:: Entries supplied ::
════════════════════
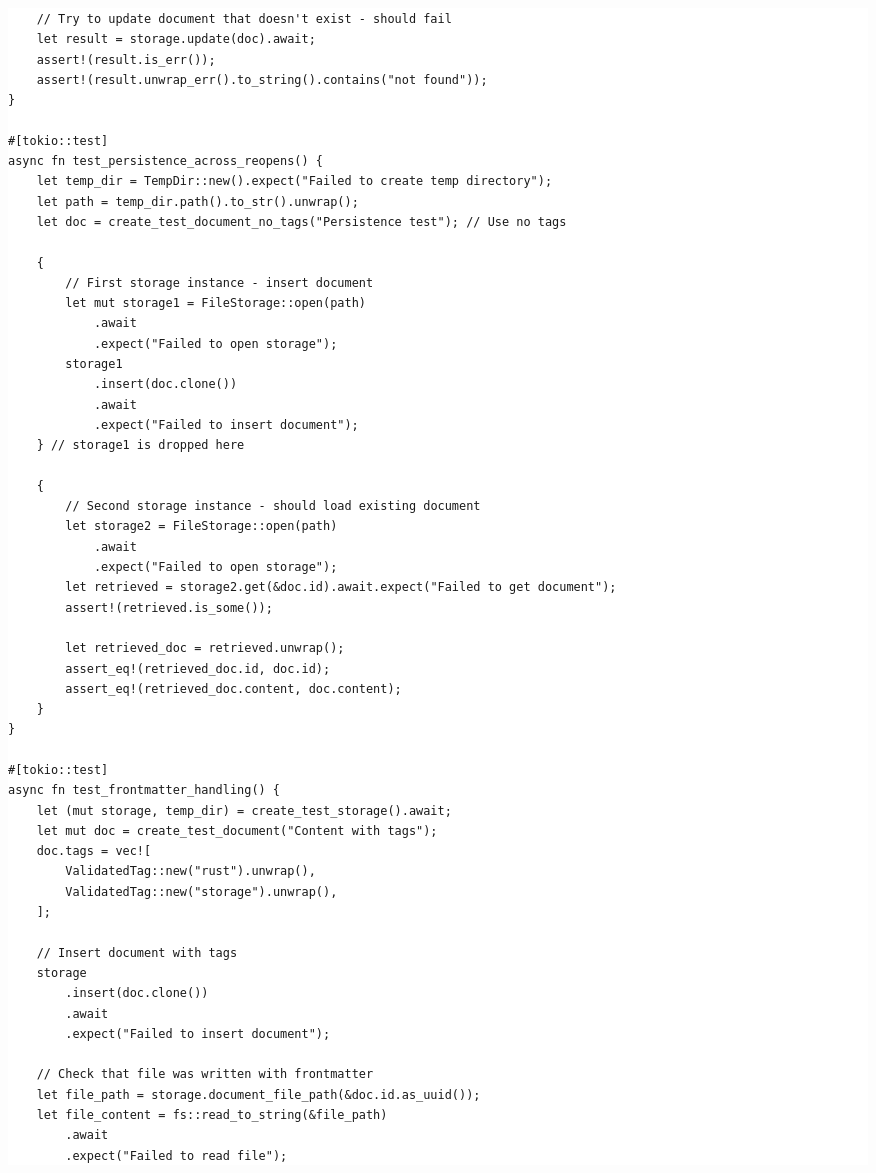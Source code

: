         // Try to update document that doesn't exist - should fail
        let result = storage.update(doc).await;
        assert!(result.is_err());
        assert!(result.unwrap_err().to_string().contains("not found"));
    }

    #[tokio::test]
    async fn test_persistence_across_reopens() {
        let temp_dir = TempDir::new().expect("Failed to create temp directory");
        let path = temp_dir.path().to_str().unwrap();
        let doc = create_test_document_no_tags("Persistence test"); // Use no tags

        {
            // First storage instance - insert document
            let mut storage1 = FileStorage::open(path)
                .await
                .expect("Failed to open storage");
            storage1
                .insert(doc.clone())
                .await
                .expect("Failed to insert document");
        } // storage1 is dropped here

        {
            // Second storage instance - should load existing document
            let storage2 = FileStorage::open(path)
                .await
                .expect("Failed to open storage");
            let retrieved = storage2.get(&doc.id).await.expect("Failed to get document");
            assert!(retrieved.is_some());

            let retrieved_doc = retrieved.unwrap();
            assert_eq!(retrieved_doc.id, doc.id);
            assert_eq!(retrieved_doc.content, doc.content);
        }
    }

    #[tokio::test]
    async fn test_frontmatter_handling() {
        let (mut storage, temp_dir) = create_test_storage().await;
        let mut doc = create_test_document("Content with tags");
        doc.tags = vec![
            ValidatedTag::new("rust").unwrap(),
            ValidatedTag::new("storage").unwrap(),
        ];

        // Insert document with tags
        storage
            .insert(doc.clone())
            .await
            .expect("Failed to insert document");

        // Check that file was written with frontmatter
        let file_path = storage.document_file_path(&doc.id.as_uuid());
        let file_content = fs::read_to_string(&file_path)
            .await
            .expect("Failed to read file");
════════════════════
:: Problem description ::
Set down exactly the lines from the start of the records through the line containing "assert!(retrieved.is_some());", both included, and omit the pictures.

:: Solution to this exercise ::
Source code

:         // Try to update document that doesn't exist - should fail
        let result = storage.update(doc).await;
        assert!(result.is_err());
        assert!(result.unwrap_err().to_string().contains("not found"));
    }

    #[tokio::test]
    async fn test_persistence_across_reopens() {
        let temp_dir = TempDir::new().expect("Failed to create temp directory");
        let path = temp_dir.path().to_str().unwrap();
        let doc = create_test_document_no_tags("Persistence test"); // Use no tags

        {
            // First storage instance - insert document
            let mut storage1 = FileStorage::open(path)
                .await
                .expect("Failed to open storage");
            storage1
                .insert(doc.clone())
                .await
                .expect("Failed to insert document");
        } // storage1 is dropped here

        {
            // Second storage instance - should load existing document
            let storage2 = FileStorage::open(path)
                .await
                .expect("Failed to open storage");
            let retrieved = storage2.get(&doc.id).await.expect("Failed to get document");
            assert!(retrieved.is_some());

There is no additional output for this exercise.